ErichFromm’un kitabında ortaya koyduğu felakete dair canlı örnekleri hepimiz etrafımızda görebiliriz.
Yeter ki ezberin körlüğüne boğulmayalım yeter ki sorgulamaktan ve düşünmekten vazgeçmeyelim.
Yukarıda bahsettiğim ve kendime sorduğum soruların cevapları da bu temelde değerlendirilip düşünülmelidir.
Olduğumuzdan çok sahip olmamızda aranmalı o hırçınlığın o gerginliğin ve o düşmanlığın sebebi.
Aksi halde henüz varlığını tamamlamayanlar bir yana, var olmamışların sahip oldukları üzerinden varlıklarını göstermeye çalışması, hem trafikte hem çalışma alanlarımızda hem de özel alanlarımız ki bunların başında aile gelir, türlü kazalara yol açacak bu kazalar sonucunda kimisi intihar edecek, kimisi cinayet işleyecek..
Olmak nedir derseniz, dönüp kendinize bakmanızı kendinizi nasıl neyle tanıttığınızı düşünün derim.
Sahip olduklarınızla mı olduğunuzla mı?
Bunun yanı sıra özellikle sahip olduklarıyla kendilerini tanımlaya çalışanlara şunu da hatırlatmakta fayda vardır. Kendinizi tanımladığınız ve varlığınızın resmi olarak gösterdikleriniz size sahip olmaya başladığında çok geç olacak.

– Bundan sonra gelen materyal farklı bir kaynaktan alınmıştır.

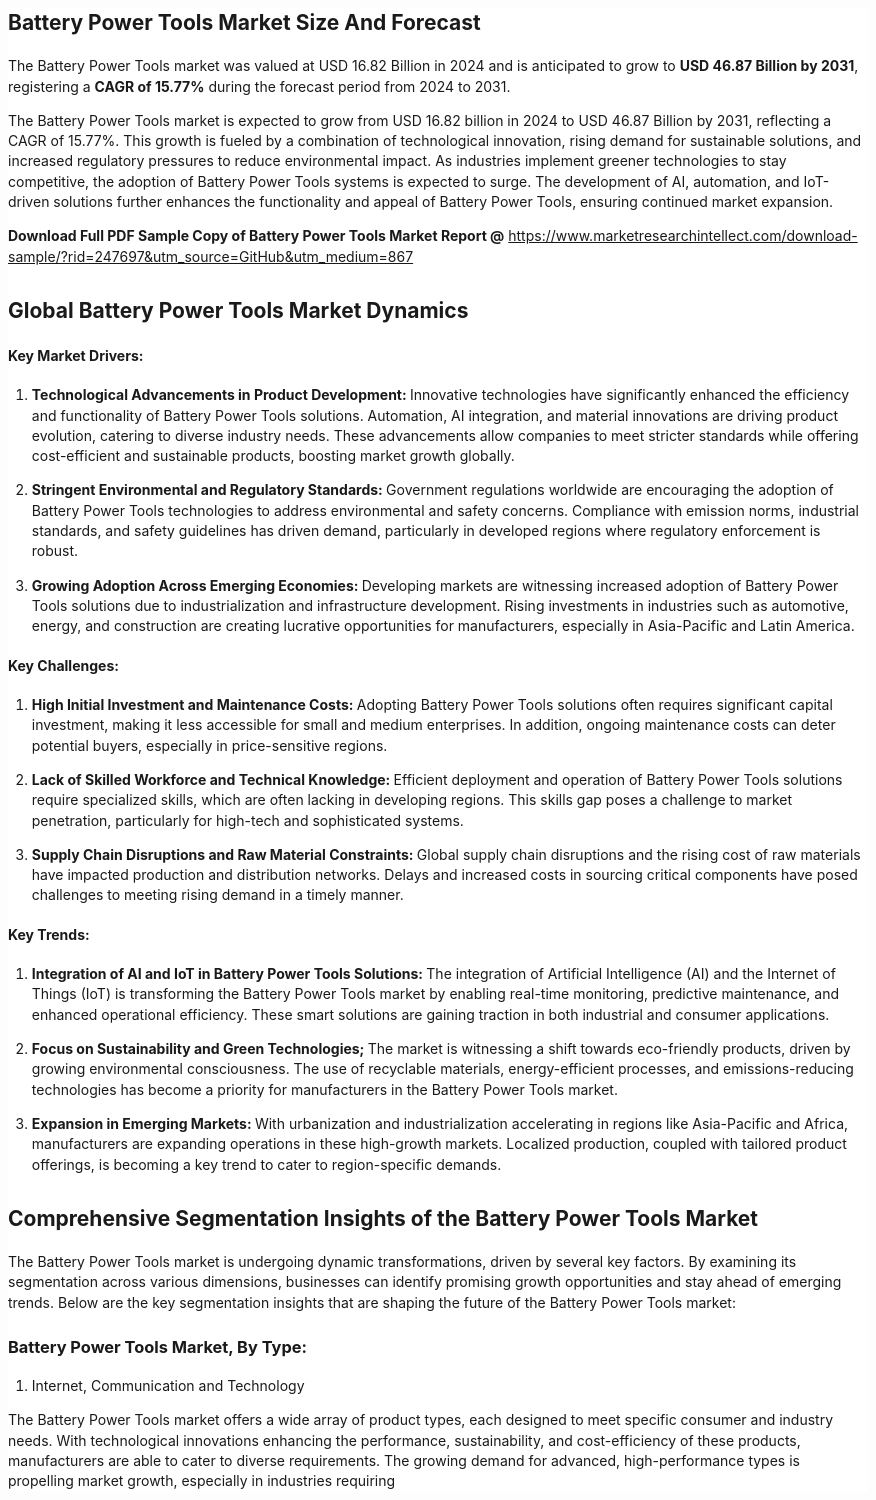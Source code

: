 <h2>Battery Power Tools Market Size And Forecast</h2><p>The Battery Power Tools market was valued at USD 16.82 Billion in 2024 and is anticipated to grow to <strong>USD 46.87 Billion by 2031</strong>, registering a <strong>CAGR of 15.77%</strong> during the forecast period from 2024 to 2031.</p><p>The Battery Power Tools market is expected to grow from USD 16.82 billion in 2024 to USD 46.87 Billion by 2031, reflecting a CAGR of 15.77%. This growth is fueled by a combination of technological innovation, rising demand for sustainable solutions, and increased regulatory pressures to reduce environmental impact. As industries implement greener technologies to stay competitive, the adoption of Battery Power Tools systems is expected to surge. The development of AI, automation, and IoT-driven solutions further enhances the functionality and appeal of Battery Power Tools, ensuring continued market expansion.</p><p><strong>Download Full PDF Sample Copy of Battery Power Tools Market Report @</strong>&nbsp;<a href="https://www.marketresearchintellect.com/download-sample/?rid=247697&amp;utm_source=GitHub&amp;utm_medium=867">https://www.marketresearchintellect.com/download-sample/?rid=247697&amp;utm_source=GitHub&amp;utm_medium=867</a></p><h2>Global Battery Power Tools Market Dynamics</h2><h4><strong>Key Market Drivers:</strong></h4><ol><li><p><strong>Technological Advancements in Product Development:&nbsp;</strong>Innovative technologies have significantly enhanced the efficiency and functionality of Battery Power Tools solutions. Automation, AI integration, and material innovations are driving product evolution, catering to diverse industry needs. These advancements allow companies to meet stricter standards while offering cost-efficient and sustainable products, boosting market growth globally.</p></li><li><p><strong>Stringent Environmental and Regulatory Standards:&nbsp;</strong>Government regulations worldwide are encouraging the adoption of Battery Power Tools technologies to address environmental and safety concerns. Compliance with emission norms, industrial standards, and safety guidelines has driven demand, particularly in developed regions where regulatory enforcement is robust.</p></li><li><p><strong>Growing Adoption Across Emerging Economies:&nbsp;</strong>Developing markets are witnessing increased adoption of Battery Power Tools solutions due to industrialization and infrastructure development. Rising investments in industries such as automotive, energy, and construction are creating lucrative opportunities for manufacturers, especially in Asia-Pacific and Latin America.</p></li></ol><h4><strong>Key Challenges:</strong></h4><ol><li><p><strong>High Initial Investment and Maintenance Costs:&nbsp;</strong>Adopting Battery Power Tools solutions often requires significant capital investment, making it less accessible for small and medium enterprises. In addition, ongoing maintenance costs can deter potential buyers, especially in price-sensitive regions.</p></li><li><p><strong>Lack of Skilled Workforce and Technical Knowledge:&nbsp;</strong>Efficient deployment and operation of Battery Power Tools solutions require specialized skills, which are often lacking in developing regions. This skills gap poses a challenge to market penetration, particularly for high-tech and sophisticated systems.</p></li><li><p><strong>Supply Chain Disruptions and Raw Material Constraints:&nbsp;</strong>Global supply chain disruptions and the rising cost of raw materials have impacted production and distribution networks. Delays and increased costs in sourcing critical components have posed challenges to meeting rising demand in a timely manner.</p></li></ol><h4><strong>Key Trends:</strong></h4><ol><li><p><strong>Integration of AI and IoT in Battery Power Tools Solutions:&nbsp;</strong>The integration of Artificial Intelligence (AI) and the Internet of Things (IoT) is transforming the Battery Power Tools market by enabling real-time monitoring, predictive maintenance, and enhanced operational efficiency. These smart solutions are gaining traction in both industrial and consumer applications.</p></li><li><p><strong>Focus on Sustainability and Green Technologies;&nbsp;</strong>The market is witnessing a shift towards eco-friendly products, driven by growing environmental consciousness. The use of recyclable materials, energy-efficient processes, and emissions-reducing technologies has become a priority for manufacturers in the Battery Power Tools market.</p></li><li><p><strong>Expansion in Emerging Markets:&nbsp;</strong>With urbanization and industrialization accelerating in regions like Asia-Pacific and Africa, manufacturers are expanding operations in these high-growth markets. Localized production, coupled with tailored product offerings, is becoming a key trend to cater to region-specific demands.</p></li></ol><div class="article-main__content" data-test-id="publishing-text-block"><h2>Comprehensive Segmentation Insights of the Battery Power Tools Market</h2><p>The Battery Power Tools market is undergoing dynamic transformations, driven by several key factors. By examining its segmentation across various dimensions, businesses can identify promising growth opportunities and stay ahead of emerging trends. Below are the key segmentation insights that are shaping the future of the Battery Power Tools market:</p><h3><strong>Battery Power Tools Market, By Type:<br /></strong></h3><ol><li>Internet, Communication and Technology</li></ol><p>The Battery Power Tools market offers a wide array of product types, each designed to meet specific consumer and industry needs. With technological innovations enhancing the performance, sustainability, and cost-efficiency of these products, manufacturers are able to cater to diverse requirements. The growing demand for advanced, high-performance types is propelling market growth, especially in industries requiring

Onlara ayıracağınız mesai ve harcayacağınız enerji sizi içine alıp yok edecek.
Ferrari’nizi satıp bilge olacağınızı sanıyorsanız, emin olun o Ferrari sizi satıp bilge olur ama siz olamazsınız. Çünkü öyle bir çağdayız ki kullandığımız araçlar bizden çok düşünmeye bizden çok kontrol etmeye başladı her şeyi.